永井:(ブラジルでは)みんな本当に大変なことも、そうでないこともよく話す。そうやって話すことが運動になっている。話し合いを続けながら、結果的に文化が形成されていくんです。例えば、目下の目的はここで音楽を引き続けるにはどうしたらいいか、というようなことだったりする。確かに、楽しい、とか、生きている感じがする、ということにみんなすごく敏感です。たとえばサンバの集まりをずっと続けていくにはどうしたらいいか考える。そのために場所を借りないといけないね、ということになる。制度はそのあとにできてくる。そういう身体の感覚は大切なんですね。

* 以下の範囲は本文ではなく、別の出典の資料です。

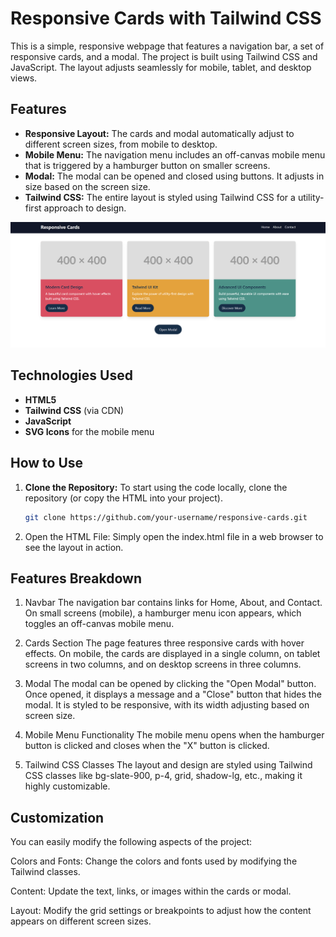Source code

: # Responsive Cards with Tailwind CSS

This is a simple, responsive webpage that features a navigation bar, a set of responsive cards, and a modal. The project is built using Tailwind CSS and JavaScript. The layout adjusts seamlessly for mobile, tablet, and desktop views.

## Features

- **Responsive Layout:** The cards and modal automatically adjust to different screen sizes, from mobile to desktop.
- **Mobile Menu:** The navigation menu includes an off-canvas mobile menu that is triggered by a hamburger button on smaller screens.
- **Modal:** The modal can be opened and closed using buttons. It adjusts in size based on the screen size.
- **Tailwind CSS:** The entire layout is styled using Tailwind CSS for a utility-first approach to design.

![UI Tailwind CSS Preview](./ui-tailwind/preview.png)

## Technologies Used

- **HTML5**
- **Tailwind CSS** (via CDN)
- **JavaScript**
- **SVG Icons** for the mobile menu

## How to Use

1. **Clone the Repository:**
   To start using the code locally, clone the repository (or copy the HTML into your project).

   ```bash
   git clone https://github.com/your-username/responsive-cards.git

   ```

2. Open the HTML File:
   Simply open the index.html file in a web browser to see the layout in action.

## Features Breakdown

1. Navbar
   The navigation bar contains links for Home, About, and Contact. On small screens (mobile), a hamburger menu icon appears, which toggles an off-canvas mobile menu.

2. Cards Section
   The page features three responsive cards with hover effects. On mobile, the cards are displayed in a single column, on tablet screens in two columns, and on desktop screens in three columns.

3. Modal
   The modal can be opened by clicking the "Open Modal" button. Once opened, it displays a message and a "Close" button that hides the modal. It is styled to be responsive, with its width adjusting based on screen size.

4. Mobile Menu Functionality
   The mobile menu opens when the hamburger button is clicked and closes when the "X" button is clicked.

5. Tailwind CSS Classes
   The layout and design are styled using Tailwind CSS classes like bg-slate-900, p-4, grid, shadow-lg, etc., making it highly customizable.

## Customization

You can easily modify the following aspects of the project:

Colors and Fonts: Change the colors and fonts used by modifying the Tailwind classes.

Content: Update the text, links, or images within the cards or modal.

Layout: Modify the grid settings or breakpoints to adjust how the content appears on different screen sizes.
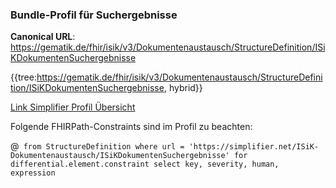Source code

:### Bundle-Profil für Suchergebnisse
**Canonical URL**: https://gematik.de/fhir/isik/v3/Dokumentenaustausch/StructureDefinition/ISiKDokumentenSuchergebnisse

{{tree:https://gematik.de/fhir/isik/v3/Dokumentenaustausch/StructureDefinition/ISiKDokumentenSuchergebnisse, hybrid}}

[Link Simplifier Profil Übersicht](https://simplifier.net/isik-dokumentenaustausch-v3/isikdokumentensuchergebnisse)

Folgende FHIRPath-Constraints sind im Profil zu beachten:

@``` from StructureDefinition where url = 'https://simplifier.net/ISiK-Dokumentenaustausch/ISiKDokumentenSuchergebnisse' for differential.element.constraint select key, severity, human, expression```
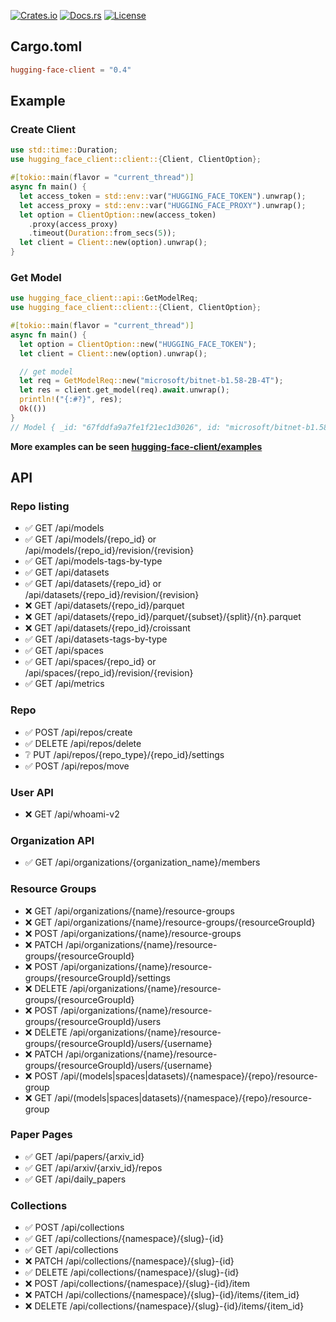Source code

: [![Crates.io](https://img.shields.io/crates/v/hugging-face-client)](https://crates.io/crates/hugging-face-client)
[![Docs.rs](https://img.shields.io/docsrs/hugging-face-client)](https://docs.rs/hugging-face-client)
[![License](https://img.shields.io/github/license/dlzht/hugging-face-client.svg)](https://img.shields.io/github/license/用户名/仓库名.svg)

## Cargo.toml

```toml
hugging-face-client = "0.4"
```

## Example

### Create Client

```rust
use std::time::Duration;
use hugging_face_client::client::{Client, ClientOption};

#[tokio::main(flavor = "current_thread")]
async fn main() {
  let access_token = std::env::var("HUGGING_FACE_TOKEN").unwrap();
  let access_proxy = std::env::var("HUGGING_FACE_PROXY").unwrap();
  let option = ClientOption::new(access_token)
    .proxy(access_proxy)
    .timeout(Duration::from_secs(5));
  let client = Client::new(option).unwrap();
}
```

### Get Model

```rust
use hugging_face_client::api::GetModelReq;
use hugging_face_client::client::{Client, ClientOption};

#[tokio::main(flavor = "current_thread")]
async fn main() {
  let option = ClientOption::new("HUGGING_FACE_TOKEN");
  let client = Client::new(option).unwrap();

  // get model
  let req = GetModelReq::new("microsoft/bitnet-b1.58-2B-4T");
  let res = client.get_model(req).await.unwrap();
  println!("{:#?}", res);
  Ok(())
}
// Model { _id: "67fddfa9a7fe1f21ec1d3026", id: "microsoft/bitnet-b1.58-2B-4T", model_id: None ... }
```

**More examples can be seen [hugging-face-client/examples](https://github.com/dlzht/hugging-face-client/tree/main/examples)**

## API

### Repo listing
+ ✅ GET /api/models 
+ ✅ GET /api/models/{repo_id} or /api/models/{repo_id}/revision/{revision}
+ ✅ GET /api/models-tags-by-type
+ ✅ GET /api/datasets
+ ✅ GET /api/datasets/{repo_id} or /api/datasets/{repo_id}/revision/{revision}
+ ❌ GET /api/datasets/{repo_id}/parquet
+ ❌ GET /api/datasets/{repo_id}/parquet/{subset}/{split}/{n}.parquet
+ ❌ GET /api/datasets/{repo_id}/croissant
+ ✅ GET /api/datasets-tags-by-type
+ ✅ GET /api/spaces
+ ✅ GET /api/spaces/{repo_id} or /api/spaces/{repo_id}/revision/{revision} 
+ ✅ GET /api/metrics

### Repo
+ ✅ POST /api/repos/create
+ ✅ DELETE /api/repos/delete
+ ❔ PUT /api/repos/{repo_type}/{repo_id}/settings
+ ✅ POST /api/repos/move

### User API
+ ❌ GET /api/whoami-v2

### Organization API
+ ✅ GET /api/organizations/{organization_name}/members

### Resource Groups
+ ❌ GET /api/organizations/{name}/resource-groups
+ ❌ GET /api/organizations/{name}/resource-groups/{resourceGroupId}
+ ❌ POST /api/organizations/{name}/resource-groups
+ ❌ PATCH /api/organizations/{name}/resource-groups/{resourceGroupId}
+ ❌ POST /api/organizations/{name}/resource-groups/{resourceGroupId}/settings
+ ❌ DELETE /api/organizations/{name}/resource-groups/{resourceGroupId}
+ ❌ POST /api/organizations/{name}/resource-groups/{resourceGroupId}/users
+ ❌ DELETE /api/organizations/{name}/resource-groups/{resourceGroupId}/users/{username}
+ ❌ PATCH /api/organizations/{name}/resource-groups/{resourceGroupId}/users/{username}
+ ❌ POST /api/(models|spaces|datasets)/{namespace}/{repo}/resource-group
+ ❌ GET /api/(models|spaces|datasets)/{namespace}/{repo}/resource-group

### Paper Pages
+ ✅ GET /api/papers/{arxiv_id}
+ ✅ GET /api/arxiv/{arxiv_id}/repos
+ ✅ GET /api/daily_papers

### Collections
+ ✅ POST /api/collections
+ ✅ GET /api/collections/{namespace}/{slug}-{id}
+ ✅ GET /api/collections
+ ❌ PATCH /api/collections/{namespace}/{slug}-{id}
+ ✅ DELETE /api/collections/{namespace}/{slug}-{id}
+ ❌ POST /api/collections/{namespace}/{slug}-{id}/item
+ ❌ PATCH /api/collections/{namespace}/{slug}-{id}/items/{item_id}
+ ❌ DELETE /api/collections/{namespace}/{slug}-{id}/items/{item_id}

 百田:お話を聞いていて「運動」っていうのが頭に浮かんで。ムーブメントという運動もそうだし、身体を動かすというのも。ムーブメントについては、あのocupacaoのプロジェクトもそうだけど、サポートする、されるの関係が曖昧になって、みな同じようなレベルで参加している。見方によっては福祉のプロジェクトに見えるけど、ムーブメントになった瞬間、もう福祉ではなくなる。それも面白いと思いました。あとインプットとアウトプットが一緒。受け身じゃなくて参加しているひとたち全員が感じて、発している。そう考えると、身体を動かす運動も音楽もムーブメントみたいな感じがする。日本で音楽といったらプレイヤーがいて聞くということが多い。でも(ブラジルの)音楽って、蓋をあけたらみんな参加できる、というような、すごい開放感がある。身体を動かしていると参加者になれる。それが感覚的な言語で、いろんな活動がムーブメントの原動力になる。

 永井:まさに今回、私の旅をこのストーリーにまとめたこと自体に驚きと発見がありました。現地に行っているときは、必死でこの音を誰かに聴かせたいという思いで撮っている。この音楽がよすぎて、これをインスタにあげたい、とか。で、現地にいる人はみなこれが楽しくて、こういうことをずっとやっていたいからやっている。私もそれを振り返って、これがなんで起こったのかな、と考えてみると、これ自体がプロテストに見えたりする。振り返ると辻褄があっている気持ちになるけど、現場はこの断片でしかない。

会場:コロナで旅できなくなったじゃないですか。僕も奥会津みたいなところにいると、普段東京では使っていないような感性が開くことがある。そこから排除されてきた、この半年間は苦しい。だから、どうしているのかな、と思って。でも、今日聞いた話によると、かつての奴隷の人たちは数百年にわたってその感覚を経てきたわけでしょ。だからそこにヒントがありそう。生きるための文化じゃないけど、そういうことの産みの苦しみのなかに僕たちはいるのかもしれない。